FIG. 4 illustrates exemplary instances a region of interest that may be generated from the frame of FIG. 3.

FIG. 5 illustrates a method according to an embodiment of the present disclosure.

FIG. 6 is a block diagram of a system according to an aspect of the present disclosure.

DETAILED DESCRIPTION

Embodiments of the present invention provide a video delivery system that generates and stores reduced-bandwidth videos (called “tracks,” for convenience) from source video. The system may include a track generator that executes functionality of application(s) to be used at sink devices, in which the track generator generates tracks from execution of the application(s) on source video and generates tracks having a reduced data size as compared to the source video. The track generator may execute a first instance of application functionality on the source video, which identifies region(s) of interest from the source video. The track generator further may downsample the source video according to downsampling parameters, and execute a second instance of application functionality on the downsampled video. The track generator may determine, from a comparison of outputs from the first and second instances of the application, whether the output from the second instance of application functionality is within an error tolerance of the output from the first instance of application functionality. If so, the track generator may generate a track from the downsampled video. In this manner, the system generates tracks that enable reliable application operation when processed by sink devices but also have reduced size as compared to source video.

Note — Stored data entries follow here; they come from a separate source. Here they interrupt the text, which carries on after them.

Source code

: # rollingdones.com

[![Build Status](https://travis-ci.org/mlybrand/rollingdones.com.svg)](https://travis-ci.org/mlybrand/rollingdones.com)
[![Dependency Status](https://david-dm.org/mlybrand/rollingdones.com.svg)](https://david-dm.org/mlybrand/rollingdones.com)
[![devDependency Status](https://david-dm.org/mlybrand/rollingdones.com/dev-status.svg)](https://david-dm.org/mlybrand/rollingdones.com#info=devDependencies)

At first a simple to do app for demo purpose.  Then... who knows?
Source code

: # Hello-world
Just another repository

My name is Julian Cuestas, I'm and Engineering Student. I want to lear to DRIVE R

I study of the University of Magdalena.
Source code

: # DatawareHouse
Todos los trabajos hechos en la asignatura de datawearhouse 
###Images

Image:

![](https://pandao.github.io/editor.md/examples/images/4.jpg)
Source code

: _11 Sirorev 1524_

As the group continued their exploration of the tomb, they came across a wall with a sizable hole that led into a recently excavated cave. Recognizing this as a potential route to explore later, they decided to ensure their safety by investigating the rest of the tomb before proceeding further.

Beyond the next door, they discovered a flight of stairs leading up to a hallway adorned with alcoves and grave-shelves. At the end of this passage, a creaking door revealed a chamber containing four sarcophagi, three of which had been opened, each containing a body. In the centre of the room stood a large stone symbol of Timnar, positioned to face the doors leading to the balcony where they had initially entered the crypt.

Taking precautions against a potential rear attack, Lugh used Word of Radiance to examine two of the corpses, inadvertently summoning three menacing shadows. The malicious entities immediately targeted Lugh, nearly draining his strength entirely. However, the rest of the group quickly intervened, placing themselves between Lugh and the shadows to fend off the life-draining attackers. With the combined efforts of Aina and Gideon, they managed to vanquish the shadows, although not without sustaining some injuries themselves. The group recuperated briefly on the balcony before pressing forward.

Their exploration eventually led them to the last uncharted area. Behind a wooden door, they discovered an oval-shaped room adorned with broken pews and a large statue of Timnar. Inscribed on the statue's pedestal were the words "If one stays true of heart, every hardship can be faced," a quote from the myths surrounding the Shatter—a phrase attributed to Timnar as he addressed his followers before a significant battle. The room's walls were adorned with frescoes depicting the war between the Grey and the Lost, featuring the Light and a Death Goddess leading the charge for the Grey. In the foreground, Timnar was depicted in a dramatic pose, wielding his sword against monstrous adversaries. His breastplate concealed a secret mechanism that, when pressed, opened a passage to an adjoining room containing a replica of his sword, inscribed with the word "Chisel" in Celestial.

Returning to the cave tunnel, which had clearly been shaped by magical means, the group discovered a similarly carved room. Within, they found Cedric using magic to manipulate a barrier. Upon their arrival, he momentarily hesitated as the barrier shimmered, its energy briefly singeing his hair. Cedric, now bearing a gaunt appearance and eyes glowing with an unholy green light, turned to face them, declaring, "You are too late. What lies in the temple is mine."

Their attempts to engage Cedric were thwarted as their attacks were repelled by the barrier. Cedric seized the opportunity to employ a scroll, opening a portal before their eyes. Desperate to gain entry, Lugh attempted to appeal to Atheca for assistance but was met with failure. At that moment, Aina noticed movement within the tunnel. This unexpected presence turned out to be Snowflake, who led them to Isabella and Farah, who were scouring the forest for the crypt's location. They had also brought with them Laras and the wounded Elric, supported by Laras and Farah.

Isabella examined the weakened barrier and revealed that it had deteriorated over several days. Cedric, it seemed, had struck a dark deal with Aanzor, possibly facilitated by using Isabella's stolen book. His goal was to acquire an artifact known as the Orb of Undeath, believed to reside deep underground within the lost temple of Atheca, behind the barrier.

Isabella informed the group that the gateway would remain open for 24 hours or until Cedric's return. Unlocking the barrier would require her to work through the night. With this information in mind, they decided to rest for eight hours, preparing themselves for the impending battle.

FIG. 1 illustrates a system 100 according to an embodiment of the present disclosure. The system 100 may include a source terminal 110 and a sink terminal 120 provided in mutual communication via a communication network 130. The source terminal 110 may include a track generator 140 that generates media items (called “tracks” herein) for storage 150 and delivery to sink terminals 120 upon request. The tracks 152.1-152.n, 154.1-154.n, 156.1-156.n may be generated from a source video 158 as described herein. Each track 152.1-152.n, 154.1-154.n, 156.1-156.n may be independently accessible by the sink terminal 120 and, as discussed below, may constitute a respective representation of a region of interest from the source video. If desired, the source video 158 that generates the tracks 152.1-152.n, 154.1-154.n, 156.1-156.n also may be stored at the source terminal 110 for delivery to sink terminals 120 upon request.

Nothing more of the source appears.